Fully tenured faculty earn higher salaries, but they are still aware of the high cost of attending and presenting at conferences.

“I resent being a presenter who has to pay for registration,” said Dr. Donna Ford, a professor of education at Vanderbilt University. “If there’s a presenter, you should get some kind of discount. You’re making money for the organization.”

Ford said she has attended three-day conferences that have cost more than $2,000, including car rental, lodging and meals. She receives institutional support, she said, but such high costs would be prohibitive for many rising scholars.

“I think for the most part, I don’t find many conferences I attend to be very diverse,” she said. “I think that’s an issue of income, but that’s hard to disentangle from race.”

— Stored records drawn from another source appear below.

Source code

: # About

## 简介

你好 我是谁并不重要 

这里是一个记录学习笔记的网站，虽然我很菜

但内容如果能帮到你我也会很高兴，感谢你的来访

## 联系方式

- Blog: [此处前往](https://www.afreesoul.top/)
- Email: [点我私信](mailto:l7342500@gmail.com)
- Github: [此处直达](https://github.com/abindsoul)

For the Modern Language Association’s 2018 annual meeting earlier this month in New York City, the registration for regular nonmembers cost $320. Graduate student nonmembers paid a smaller price of $95. The cost for members was $255 and $65, respectively. For the American Historical Association’s annual meeting this month in Washington, D.C., regular nonmembers paid $277 and student nonmembers paid $136 while their member counterparts paid $201 and $94, respectively. These fees were in addition to any travel and lodging costs.

Neither organization responded to requests for comment.

As the co-founder of R.A.C.E. Mentoring, a group that supports faculty and graduate students of color, Ford leads planning for the annual conferences. She said many graduate students were unable to afford the $100 registration fee and that the organization provided scholarships to cover registration and hotels.

“Being an academician is a vocation of a sacrifice,” she said. “Your university may not give you enough funds to attend all the conferences you want to. You gotta sacrifice. You gotta find a way somehow, because I really think it’s going to be beneficial.”

Dr. Marybeth Gasman, director of the Penn Center for Minority-Serving Institutions at the University of Pennsylvania and the Judy & Howard Berkowitz professor of Education, has tried to help her students and fellow faculty members navigate the costs of attending a conference.

“I teach my students how to maximize their resources by applying for university-level resources and for conference support grants, if available, from the organization,” she said. “I teach my junior colleagues how to deduct expenses from their taxes.”

Technology can be leveraged to embrace alternatives to the traditional conference model, said Gasman. “The large issue is, what happens at these conferences that cannot happen in online forums? Sometimes great ideas come out of conferences, but usually it’s from one-on-one discussions or at a lunch or dinner.”

Those who fund their own travel do so as an investment in their careers, said Dr. Daryl Scott, a professor of history at Howard University. The unforgiving job market, he said, requires graduate students and non-tenured faculty to attend conferences despite the financial toll.

“I think there’s a conference bubble created by the competition between junior professors who are fighting for an increasingly scarce number of tenured positions,” he said, adding that those who can’t afford it are unable to compete.